Omit the images and reproduce the rest of the entries exactly.

_Data shown_.
——————————
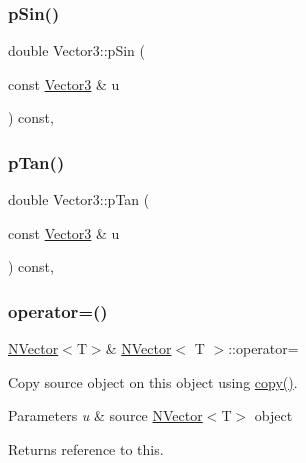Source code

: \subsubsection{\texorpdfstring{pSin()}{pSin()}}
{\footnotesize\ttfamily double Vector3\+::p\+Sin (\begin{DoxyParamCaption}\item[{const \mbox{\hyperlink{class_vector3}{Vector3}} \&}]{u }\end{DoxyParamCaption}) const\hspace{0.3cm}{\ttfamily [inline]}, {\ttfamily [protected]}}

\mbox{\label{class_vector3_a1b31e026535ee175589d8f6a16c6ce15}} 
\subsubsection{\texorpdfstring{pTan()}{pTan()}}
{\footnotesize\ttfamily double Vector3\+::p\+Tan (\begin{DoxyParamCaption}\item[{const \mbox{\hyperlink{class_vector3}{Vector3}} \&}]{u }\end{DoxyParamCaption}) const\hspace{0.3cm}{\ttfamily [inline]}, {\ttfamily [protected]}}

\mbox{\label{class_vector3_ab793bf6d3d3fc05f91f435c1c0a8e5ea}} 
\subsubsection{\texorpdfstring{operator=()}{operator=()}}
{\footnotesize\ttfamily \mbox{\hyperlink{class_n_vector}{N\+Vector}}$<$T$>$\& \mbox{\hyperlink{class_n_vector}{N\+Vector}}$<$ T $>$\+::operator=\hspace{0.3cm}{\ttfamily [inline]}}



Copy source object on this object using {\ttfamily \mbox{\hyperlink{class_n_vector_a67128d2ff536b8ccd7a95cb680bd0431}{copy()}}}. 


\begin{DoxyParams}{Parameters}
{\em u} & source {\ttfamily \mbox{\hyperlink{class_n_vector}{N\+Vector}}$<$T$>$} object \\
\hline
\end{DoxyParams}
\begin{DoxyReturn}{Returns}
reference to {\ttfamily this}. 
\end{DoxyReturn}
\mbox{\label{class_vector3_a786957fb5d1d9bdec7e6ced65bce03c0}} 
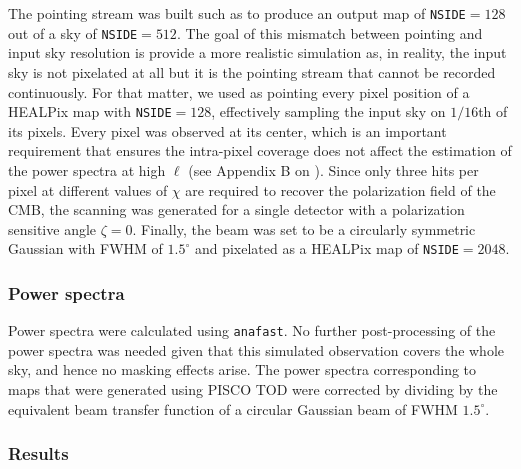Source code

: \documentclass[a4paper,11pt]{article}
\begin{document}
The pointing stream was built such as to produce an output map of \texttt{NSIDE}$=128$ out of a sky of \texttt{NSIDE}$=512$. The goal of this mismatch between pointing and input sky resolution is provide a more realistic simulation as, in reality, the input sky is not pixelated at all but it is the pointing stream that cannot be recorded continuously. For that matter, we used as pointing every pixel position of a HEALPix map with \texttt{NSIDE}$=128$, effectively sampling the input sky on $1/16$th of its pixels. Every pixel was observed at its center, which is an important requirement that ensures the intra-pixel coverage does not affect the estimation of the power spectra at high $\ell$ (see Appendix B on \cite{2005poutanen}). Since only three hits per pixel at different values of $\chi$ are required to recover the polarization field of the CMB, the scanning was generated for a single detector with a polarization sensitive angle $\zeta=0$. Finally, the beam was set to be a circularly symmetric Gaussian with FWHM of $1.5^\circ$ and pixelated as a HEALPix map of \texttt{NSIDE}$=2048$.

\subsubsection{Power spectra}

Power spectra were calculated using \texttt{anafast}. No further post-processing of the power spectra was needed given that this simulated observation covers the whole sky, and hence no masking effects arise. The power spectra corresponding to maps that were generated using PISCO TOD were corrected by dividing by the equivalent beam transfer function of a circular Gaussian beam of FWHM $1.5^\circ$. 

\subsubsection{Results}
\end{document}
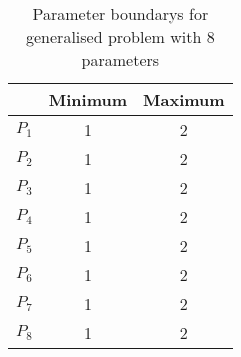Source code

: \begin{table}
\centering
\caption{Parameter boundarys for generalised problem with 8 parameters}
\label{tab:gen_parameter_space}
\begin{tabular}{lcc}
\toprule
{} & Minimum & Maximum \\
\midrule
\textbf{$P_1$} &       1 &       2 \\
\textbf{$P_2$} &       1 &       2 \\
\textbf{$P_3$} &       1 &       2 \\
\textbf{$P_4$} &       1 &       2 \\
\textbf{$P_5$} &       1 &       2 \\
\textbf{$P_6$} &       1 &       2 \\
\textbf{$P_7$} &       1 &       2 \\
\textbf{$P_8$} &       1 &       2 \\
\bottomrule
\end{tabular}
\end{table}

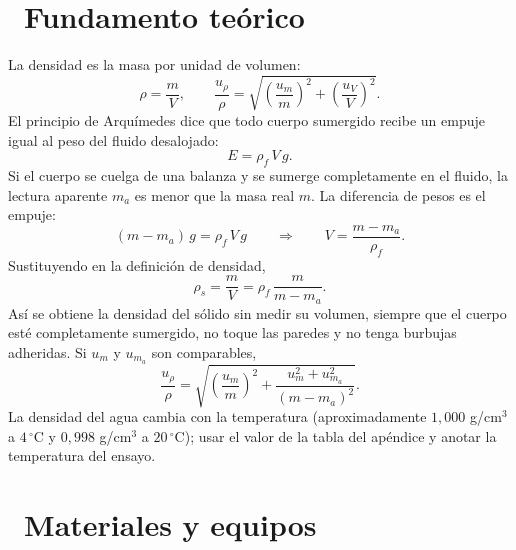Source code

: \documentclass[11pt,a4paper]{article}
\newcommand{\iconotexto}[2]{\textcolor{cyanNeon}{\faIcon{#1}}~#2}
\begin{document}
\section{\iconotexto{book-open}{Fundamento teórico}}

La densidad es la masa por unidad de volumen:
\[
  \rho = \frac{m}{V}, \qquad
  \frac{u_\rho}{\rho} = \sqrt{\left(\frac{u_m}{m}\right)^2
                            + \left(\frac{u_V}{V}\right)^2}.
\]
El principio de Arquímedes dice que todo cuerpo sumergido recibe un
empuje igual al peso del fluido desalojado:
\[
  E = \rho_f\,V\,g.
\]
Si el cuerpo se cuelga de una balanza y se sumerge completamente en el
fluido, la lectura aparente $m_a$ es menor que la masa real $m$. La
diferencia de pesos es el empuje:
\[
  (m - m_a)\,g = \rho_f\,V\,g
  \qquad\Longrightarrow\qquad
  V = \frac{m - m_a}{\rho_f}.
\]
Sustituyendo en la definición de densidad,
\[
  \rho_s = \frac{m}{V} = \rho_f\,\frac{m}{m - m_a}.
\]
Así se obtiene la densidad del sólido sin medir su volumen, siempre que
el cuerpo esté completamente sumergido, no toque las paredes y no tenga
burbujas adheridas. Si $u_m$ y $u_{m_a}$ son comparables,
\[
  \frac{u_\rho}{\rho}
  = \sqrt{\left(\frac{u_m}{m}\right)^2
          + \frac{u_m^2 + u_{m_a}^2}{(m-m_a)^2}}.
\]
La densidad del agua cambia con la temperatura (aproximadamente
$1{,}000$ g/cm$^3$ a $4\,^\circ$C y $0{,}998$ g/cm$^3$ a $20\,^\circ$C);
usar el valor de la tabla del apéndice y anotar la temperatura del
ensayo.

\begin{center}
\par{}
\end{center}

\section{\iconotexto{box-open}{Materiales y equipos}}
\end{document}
——————————
_Response for this exercise_.
Source code

: \subsubsection{\texorpdfstring{pSin()}{pSin()}}
{\footnotesize\ttfamily double Vector3\+::p\+Sin (\begin{DoxyParamCaption}\item[{const \mbox{\hyperlink{class_vector3}{Vector3}} \&}]{u }\end{DoxyParamCaption}) const\hspace{0.3cm}{\ttfamily [inline]}, {\ttfamily [protected]}}

\mbox{\label{class_vector3_a1b31e026535ee175589d8f6a16c6ce15}} 
\subsubsection{\texorpdfstring{pTan()}{pTan()}}
{\footnotesize\ttfamily double Vector3\+::p\+Tan (\begin{DoxyParamCaption}\item[{const \mbox{\hyperlink{class_vector3}{Vector3}} \&}]{u }\end{DoxyParamCaption}) const\hspace{0.3cm}{\ttfamily [inline]}, {\ttfamily [protected]}}

\mbox{\label{class_vector3_ab793bf6d3d3fc05f91f435c1c0a8e5ea}} 
\subsubsection{\texorpdfstring{operator=()}{operator=()}}
{\footnotesize\ttfamily \mbox{\hyperlink{class_n_vector}{N\+Vector}}$<$T$>$\& \mbox{\hyperlink{class_n_vector}{N\+Vector}}$<$ T $>$\+::operator=\hspace{0.3cm}{\ttfamily [inline]}}



Copy source object on this object using {\ttfamily \mbox{\hyperlink{class_n_vector_a67128d2ff536b8ccd7a95cb680bd0431}{copy()}}}. 


\begin{DoxyParams}{Parameters}
{\em u} & source {\ttfamily \mbox{\hyperlink{class_n_vector}{N\+Vector}}$<$T$>$} object \\
\hline
\end{DoxyParams}
\begin{DoxyReturn}{Returns}
reference to {\ttfamily this}. 
\end{DoxyReturn}
\mbox{\label{class_vector3_a786957fb5d1d9bdec7e6ced65bce03c0}} 
Source code

: \documentclass[a4paper,11pt]{article}
\begin{document}
The pointing stream was built such as to produce an output map of \texttt{NSIDE}$=128$ out of a sky of \texttt{NSIDE}$=512$. The goal of this mismatch between pointing and input sky resolution is provide a more realistic simulation as, in reality, the input sky is not pixelated at all but it is the pointing stream that cannot be recorded continuously. For that matter, we used as pointing every pixel position of a HEALPix map with \texttt{NSIDE}$=128$, effectively sampling the input sky on $1/16$th of its pixels. Every pixel was observed at its center, which is an important requirement that ensures the intra-pixel coverage does not affect the estimation of the power spectra at high $\ell$ (see Appendix B on \cite{2005poutanen}). Since only three hits per pixel at different values of $\chi$ are required to recover the polarization field of the CMB, the scanning was generated for a single detector with a polarization sensitive angle $\zeta=0$. Finally, the beam was set to be a circularly symmetric Gaussian with FWHM of $1.5^\circ$ and pixelated as a HEALPix map of \texttt{NSIDE}$=2048$.

\subsubsection{Power spectra}

Power spectra were calculated using \texttt{anafast}. No further post-processing of the power spectra was needed given that this simulated observation covers the whole sky, and hence no masking effects arise. The power spectra corresponding to maps that were generated using PISCO TOD were corrected by dividing by the equivalent beam transfer function of a circular Gaussian beam of FWHM $1.5^\circ$. 

\subsubsection{Results}
\end{document}
Source code

: \begin{table}
\centering
\caption{Parameter boundarys for generalised problem with 8 parameters}
\label{tab:gen_parameter_space}
\begin{tabular}{lcc}
\toprule
{} & Minimum & Maximum \\
\midrule
\textbf{$P_1$} &       1 &       2 \\
\textbf{$P_2$} &       1 &       2 \\
\textbf{$P_3$} &       1 &       2 \\
\textbf{$P_4$} &       1 &       2 \\
\textbf{$P_5$} &       1 &       2 \\
\textbf{$P_6$} &       1 &       2 \\
\textbf{$P_7$} &       1 &       2 \\
\textbf{$P_8$} &       1 &       2 \\
\bottomrule
\end{tabular}
\end{table}

Source code

: \documentclass[11pt,a4paper]{article}
\newcommand{\iconotexto}[2]{\textcolor{cyanNeon}{\faIcon{#1}}~#2}
\begin{document}
\section{\iconotexto{book-open}{Fundamento teórico}}

La densidad es la masa por unidad de volumen:
\[
  \rho = \frac{m}{V}, \qquad
  \frac{u_\rho}{\rho} = \sqrt{\left(\frac{u_m}{m}\right)^2
                            + \left(\frac{u_V}{V}\right)^2}.
\]
El principio de Arquímedes dice que todo cuerpo sumergido recibe un
empuje igual al peso del fluido desalojado:
\[
  E = \rho_f\,V\,g.
\]
Si el cuerpo se cuelga de una balanza y se sumerge completamente en el
fluido, la lectura aparente $m_a$ es menor que la masa real $m$. La
diferencia de pesos es el empuje:
\[
  (m - m_a)\,g = \rho_f\,V\,g
  \qquad\Longrightarrow\qquad
  V = \frac{m - m_a}{\rho_f}.
\]
Sustituyendo en la definición de densidad,
\[
  \rho_s = \frac{m}{V} = \rho_f\,\frac{m}{m - m_a}.
\]
Así se obtiene la densidad del sólido sin medir su volumen, siempre que
el cuerpo esté completamente sumergido, no toque las paredes y no tenga
burbujas adheridas. Si $u_m$ y $u_{m_a}$ son comparables,
\[
  \frac{u_\rho}{\rho}
  = \sqrt{\left(\frac{u_m}{m}\right)^2
          + \frac{u_m^2 + u_{m_a}^2}{(m-m_a)^2}}.
\]
La densidad del agua cambia con la temperatura (aproximadamente
$1{,}000$ g/cm$^3$ a $4\,^\circ$C y $0{,}998$ g/cm$^3$ a $20\,^\circ$C);
usar el valor de la tabla del apéndice y anotar la temperatura del
ensayo.

\begin{center}
\par{}
\end{center}

\section{\iconotexto{box-open}{Materiales y equipos}}
\end{document}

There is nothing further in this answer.